何年も心待ちにして、ひさびさ恋人に会いに行ってみたら、いきなりナイフでグサッと刺された、みたいな。
今回の出だしはそんな感じ。

イギリスの入管が strict で悪名高いのはつとに有名。
いままではわりと数ヶ月という単位で行ってたので、口頭でいろいろ聞かれてうろたえないように、あらかじめ自主的に note for immigration というのをつくっていってた。

滞在の目的、滞在先の住所から、所持金明細、知人の連絡先、等々。
許可なく留学・就労する意思のないこと。
こまごま箇条書きにして。

それと、必要はないのだけどわざわざ大使館まで出向いてビザまでとって。

そのかいあってか、たまたまラッキーだっただけか、それまでは問題なく通れていた。
よい旅を、まで言ってもらったりしてた。

それが、今回は最悪のあしらい。
いままででいちばん短い滞在なのに。
中東系の女の係官だった。

今回だってちゃんとつくってきてたのだった、note for immigration
前回より簡略なものだったけれど。
なのにろくに読みもしないで、

Officer: Is this your first trip to UK?
Me: No, this is my third.

前回の旅のあとにパスポートの切り替えの時期がきて切り換えていたので、それまでの記録はそのときのパスポートになかった。

O: Have you got your old passport?
M: No. (That was my mistake!)
O: How long have been in the previous time?

うわー、それ聞くか?
仕方ないので正直に答える。

M: Three months.
O: What were you doing then? Three months are long time.

うわー、typical な尋問に出くわしちゃった!
そんな過去のことを今さら説明するのか? 
っていうか5年前だよー もうこまかいところ忘れちゃったよー そんないきなり言われても。
ちゃんと合法的に出国してるんだからもういいじゃんー
仕方ないので溜め息ついて説明しはじめる・・・

M: It was literature interest.

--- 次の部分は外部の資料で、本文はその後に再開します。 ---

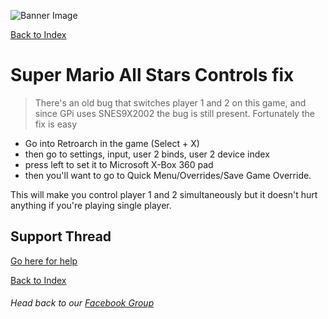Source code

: ![Banner Image](https://sinisterspatula.github.io/RetroflagGpiGuides/images/GuidesBanner.png)

[Back to Index](https://sinisterspatula.github.io/RetroflagGpiGuides/)


# Super Mario All Stars Controls fix

  > There's an old bug that switches player 1 and 2 on this game, and since GPi uses SNES9X2002 the bug is still present. Fortunately the fix is easy

* Go into Retroarch in the game (Select + X)
* then go to settings, input, user 2 binds, user 2 device index
* press left to set it to Microsoft X-Box 360 pad
* then you'll want to go to Quick Menu/Overrides/Save Game Override.

This will make you control player 1 and 2 simultaneously but it doesn't hurt anything if you're playing single player.


## Support Thread
[Go here for help](https://www.facebook.com/groups/401660300458844/)

[Back to Index](https://sinisterspatula.github.io/RetroflagGpiGuides/)

###### Head back to our [Facebook Group](https://www.facebook.com/groups/401660300458844/)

Just visit the birthplaces of my favourite writers, walking around and taking pictures...
(係官、とたんにきっと目を吊り上げて)
O: Working around??
M: No, no no no!!!

そこを誤解されるといちばん困る、やめてくれー!

 Definitely no jobs!!!
I do nothing illegal!!! 

だんだんいらいらしてきた・・・
 何なんだこの犯罪者扱いは。
 法の内で何をしようとひとの自由だろっ 

You have my record.
Check my record and you'll see I do nothing illegal.
I have never and I don't and I won't!!!

 ひたすら言い張る。
 あー、前のパスポート持ってくるんだったー!

O: Do you have friends in UK? Or boyfriend?
M: yeah I have friends and acquintances in UK.
O: How did you know them?
M: (ため息・・・もういい加減にしてくれないかなぁー そんなことまで聞くのかー?)I made friends with them during my first visit.

 こうなると耐久戦だ。

 色々聞いたあと、とうとうパスポートにスタンプ押して、無言で投げてよこしてくる。
 こっち見もしないで。
 犬に残飯をくれてやるみたいに。
 この屈辱感がこたえる。

・・・こっち観光客として、いちおうイギリス経済に貢献してる人間なんだけどー。
・・・「どうぞ」くらいいったらどうかなー。
・・・アナタそれでもイギリス人?!

 ほんとにこんなもんなんです。
 大変な人にあたると。
 これがイギリスのイミグレの現実。

 別室にひっぱっていかれなかっただけまだまし。
 それに、かつてアイルランドにはじめて行ったとき出くわした非人道的な扱いに比べたら!!
 これについては、あまりにトラウマなのでいまだに書けない。
 たぶんいつか書くと思うけど。

 まぁね
 ほんとに理解されないものなんだね

 アーサー・ランサムの言葉を借りて言えば、私はイギリスで生まれなかったから、せめてイギリスを訪ねなければならないのだ。
 
 ひとつの土地を歩きまわって路地のひとつひとつ、木立や家並のひとつひとつを愛するのにはほんとに時間がかかるものなのだ。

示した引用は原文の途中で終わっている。